RECORDS SHOWN START
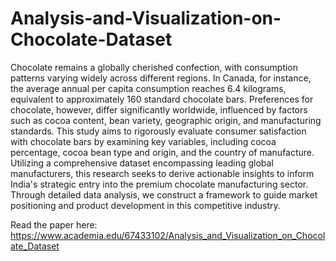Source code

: # Analysis-and-Visualization-on-Chocolate-Dataset

Chocolate remains a globally cherished confection, with consumption patterns varying widely across different regions. In Canada, for instance, the average annual per capita consumption reaches 6.4 kilograms, equivalent to approximately 160 standard chocolate bars. Preferences for chocolate, however, differ significantly worldwide, influenced by factors such as cocoa content, bean variety, geographic origin, and manufacturing standards. This study aims to rigorously evaluate consumer satisfaction with chocolate bars by examining key variables, including cocoa percentage, cocoa bean type and origin, and the country of manufacture. Utilizing a comprehensive dataset encompassing leading global manufacturers, this research seeks to derive actionable insights to inform India's strategic entry into the premium chocolate manufacturing sector. Through detailed data analysis, we construct a framework to guide market positioning and product development in this competitive industry.

Read the paper here: https://www.academia.edu/67433102/Analysis_and_Visualization_on_Chocolate_Dataset
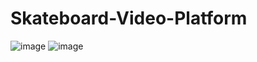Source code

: # Skateboard-Video-Platform

![image](https://github.com/kunal7216/Skateboard-Video-Platform/assets/112888767/f342758b-3340-4852-ade5-38b8a2cbd974)
![image](https://github.com/kunal7216/Skateboard-Video-Platform/assets/112888767/d73d364f-db42-4423-8a79-2ff8717a7d9a)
RECORDS SHOWN END
For the word "Video", return every line of the records that holds it.

: # Skateboard-Video-Platform
![image](https://github.com/kunal7216/Skateboard-Video-Platform/assets/112888767/f342758b-3340-4852-ade5-38b8a2cbd974)
![image](https://github.com/kunal7216/Skateboard-Video-Platform/assets/112888767/d73d364f-db42-4423-8a79-2ff8717a7d9a)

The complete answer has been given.